Segment Start: The input

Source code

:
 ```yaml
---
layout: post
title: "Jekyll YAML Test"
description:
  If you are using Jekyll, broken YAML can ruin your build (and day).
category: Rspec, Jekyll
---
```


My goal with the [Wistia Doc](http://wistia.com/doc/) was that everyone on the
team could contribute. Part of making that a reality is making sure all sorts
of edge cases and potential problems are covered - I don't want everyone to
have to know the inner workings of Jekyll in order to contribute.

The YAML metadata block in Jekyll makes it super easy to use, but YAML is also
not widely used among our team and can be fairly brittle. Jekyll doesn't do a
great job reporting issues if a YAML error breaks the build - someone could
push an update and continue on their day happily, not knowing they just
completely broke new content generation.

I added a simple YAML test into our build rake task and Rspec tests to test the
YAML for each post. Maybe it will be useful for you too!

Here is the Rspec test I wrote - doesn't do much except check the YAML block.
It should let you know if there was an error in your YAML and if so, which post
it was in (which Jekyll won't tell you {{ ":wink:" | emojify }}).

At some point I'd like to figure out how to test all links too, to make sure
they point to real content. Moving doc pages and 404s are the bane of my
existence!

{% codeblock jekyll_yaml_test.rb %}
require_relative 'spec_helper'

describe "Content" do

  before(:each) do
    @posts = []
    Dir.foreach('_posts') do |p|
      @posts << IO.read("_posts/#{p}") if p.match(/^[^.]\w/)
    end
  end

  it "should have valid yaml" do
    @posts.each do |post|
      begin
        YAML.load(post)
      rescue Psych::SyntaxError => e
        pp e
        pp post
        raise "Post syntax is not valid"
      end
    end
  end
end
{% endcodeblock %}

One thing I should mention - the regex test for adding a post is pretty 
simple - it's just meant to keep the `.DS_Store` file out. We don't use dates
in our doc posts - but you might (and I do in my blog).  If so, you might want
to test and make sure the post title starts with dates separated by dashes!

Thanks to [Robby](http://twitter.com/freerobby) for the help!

Segment End: The input

* **To do**:
Would you please copy exactly the part of the entries above that begins at the line containing "they point to" and ends at the line containing "Dir.foreach('_posts') do |p|", both lines included?

* **Task answer**:
they point to real content. Moving doc pages and 404s are the bane of my
existence!

{% codeblock jekyll_yaml_test.rb %}
require_relative 'spec_helper'

describe "Content" do

  before(:each) do
    @posts = []
    Dir.foreach('_posts') do |p|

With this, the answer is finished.